(Data)
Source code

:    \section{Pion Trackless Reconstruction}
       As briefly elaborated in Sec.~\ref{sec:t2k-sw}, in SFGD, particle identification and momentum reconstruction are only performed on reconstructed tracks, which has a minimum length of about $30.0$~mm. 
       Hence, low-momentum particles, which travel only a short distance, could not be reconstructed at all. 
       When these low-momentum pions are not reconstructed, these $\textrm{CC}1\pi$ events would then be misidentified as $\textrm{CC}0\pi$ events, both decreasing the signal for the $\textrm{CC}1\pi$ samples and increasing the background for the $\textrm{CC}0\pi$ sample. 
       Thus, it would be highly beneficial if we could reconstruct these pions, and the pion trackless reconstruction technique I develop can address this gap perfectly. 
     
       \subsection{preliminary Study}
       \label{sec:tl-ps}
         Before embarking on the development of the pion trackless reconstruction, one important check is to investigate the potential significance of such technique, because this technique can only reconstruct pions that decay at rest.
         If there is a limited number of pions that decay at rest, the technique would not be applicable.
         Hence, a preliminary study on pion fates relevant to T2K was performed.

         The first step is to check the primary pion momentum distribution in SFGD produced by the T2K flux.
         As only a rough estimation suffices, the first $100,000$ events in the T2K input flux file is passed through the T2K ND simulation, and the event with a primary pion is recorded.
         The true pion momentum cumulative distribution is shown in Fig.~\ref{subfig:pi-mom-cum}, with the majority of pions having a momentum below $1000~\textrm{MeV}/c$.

(Task instructions) The required output is the exact run of lines from the beginning of the records to the line with "Hence, low-momentum particles, which", that line included.

(Problem solution)
Source code

:    \section{Pion Trackless Reconstruction}
       As briefly elaborated in Sec.~\ref{sec:t2k-sw}, in SFGD, particle identification and momentum reconstruction are only performed on reconstructed tracks, which has a minimum length of about $30.0$~mm. 
       Hence, low-momentum particles, which travel only a short distance, could not be reconstructed at all. 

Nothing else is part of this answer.